Diejenigen KMU, die in den nächsten Monaten höheren Exporte erwarten, führen dies in erster Linie als Produktinnovationen, verstärkte Marketinganstrengungen und eine veränderte Preispolitik zurück. Gemäss Credit Suise und Osec dürfte letzteres darauf zurückzuführen sein, dass das Euro-Wechselkursziel der Schweizerischen Nationalbank berechenbarere Grundlagen für die Preissetzung geschaffen hat.

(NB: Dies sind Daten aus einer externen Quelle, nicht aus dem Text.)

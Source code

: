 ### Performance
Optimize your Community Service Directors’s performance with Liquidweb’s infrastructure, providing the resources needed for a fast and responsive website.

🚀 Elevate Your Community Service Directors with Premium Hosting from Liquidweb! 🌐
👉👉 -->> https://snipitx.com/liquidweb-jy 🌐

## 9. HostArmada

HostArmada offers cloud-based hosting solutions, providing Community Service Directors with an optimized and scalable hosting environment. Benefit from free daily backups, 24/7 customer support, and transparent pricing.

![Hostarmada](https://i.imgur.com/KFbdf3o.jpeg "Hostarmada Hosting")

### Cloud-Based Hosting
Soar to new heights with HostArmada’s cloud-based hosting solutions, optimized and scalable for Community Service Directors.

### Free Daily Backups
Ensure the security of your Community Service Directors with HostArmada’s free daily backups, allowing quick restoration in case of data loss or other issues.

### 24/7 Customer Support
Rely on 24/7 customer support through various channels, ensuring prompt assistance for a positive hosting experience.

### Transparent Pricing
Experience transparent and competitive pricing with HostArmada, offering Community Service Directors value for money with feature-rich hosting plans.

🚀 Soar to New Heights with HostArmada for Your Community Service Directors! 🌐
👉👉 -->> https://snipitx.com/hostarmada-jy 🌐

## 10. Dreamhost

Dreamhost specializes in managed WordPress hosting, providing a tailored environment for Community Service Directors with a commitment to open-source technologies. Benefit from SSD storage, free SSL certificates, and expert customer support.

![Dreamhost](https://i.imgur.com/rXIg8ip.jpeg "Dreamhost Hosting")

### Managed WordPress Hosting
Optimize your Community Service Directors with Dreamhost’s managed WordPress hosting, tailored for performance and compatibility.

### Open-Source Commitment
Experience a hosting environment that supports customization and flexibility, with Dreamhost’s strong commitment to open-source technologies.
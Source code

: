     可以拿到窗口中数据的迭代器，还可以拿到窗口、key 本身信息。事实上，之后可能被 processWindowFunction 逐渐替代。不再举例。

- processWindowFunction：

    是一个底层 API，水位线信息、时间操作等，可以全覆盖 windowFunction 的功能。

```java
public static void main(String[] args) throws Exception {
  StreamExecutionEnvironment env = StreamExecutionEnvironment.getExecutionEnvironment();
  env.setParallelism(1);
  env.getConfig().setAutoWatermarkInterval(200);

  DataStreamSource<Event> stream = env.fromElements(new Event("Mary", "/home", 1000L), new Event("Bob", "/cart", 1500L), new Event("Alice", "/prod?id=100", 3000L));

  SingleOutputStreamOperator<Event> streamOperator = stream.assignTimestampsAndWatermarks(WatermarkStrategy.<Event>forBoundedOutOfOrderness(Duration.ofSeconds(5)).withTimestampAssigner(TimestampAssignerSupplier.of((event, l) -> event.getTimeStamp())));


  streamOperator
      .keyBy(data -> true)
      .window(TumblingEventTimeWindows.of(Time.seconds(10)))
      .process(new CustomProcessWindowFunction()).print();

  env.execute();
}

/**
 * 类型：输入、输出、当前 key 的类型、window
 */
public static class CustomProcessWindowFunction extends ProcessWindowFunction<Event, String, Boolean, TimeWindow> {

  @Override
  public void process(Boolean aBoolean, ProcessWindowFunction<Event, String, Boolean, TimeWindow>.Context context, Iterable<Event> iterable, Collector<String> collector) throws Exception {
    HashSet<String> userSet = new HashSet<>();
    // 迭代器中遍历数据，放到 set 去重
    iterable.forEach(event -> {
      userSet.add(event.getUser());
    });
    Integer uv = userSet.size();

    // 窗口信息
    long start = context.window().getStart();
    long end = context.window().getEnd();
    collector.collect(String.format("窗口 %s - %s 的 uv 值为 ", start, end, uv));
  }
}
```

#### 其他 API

Die beiden Institute räumen gleichzeitig ein, dass die Auswirkung dieser Schweizer Nationalbank-Massnahme auf die Stimmung der Schweizer KMU in den kommenden Quartalen erst noch abzuwarten bliebe. Sie hätten ihre KMU-Befragung nämlich kurz nach Bekanntwerden der Massnahme durchgeführt.
Top-Exportdestination Europa
Europa bleibt weiterhin die mit Abstand bedeutendste Absatzregion für Schweizer Ausfuhren - ungeachtet Frankenstärke und Eurokrise, führen Credit Suisse und Osec aus. Somit geben 91 Prozent der KMU an, in den kommenden Monaten nach Europa zu exportieren. Jedoch wollen 49 Prozent in den asiatischen Raum und 38 Prozent nach Nordamerika liefern.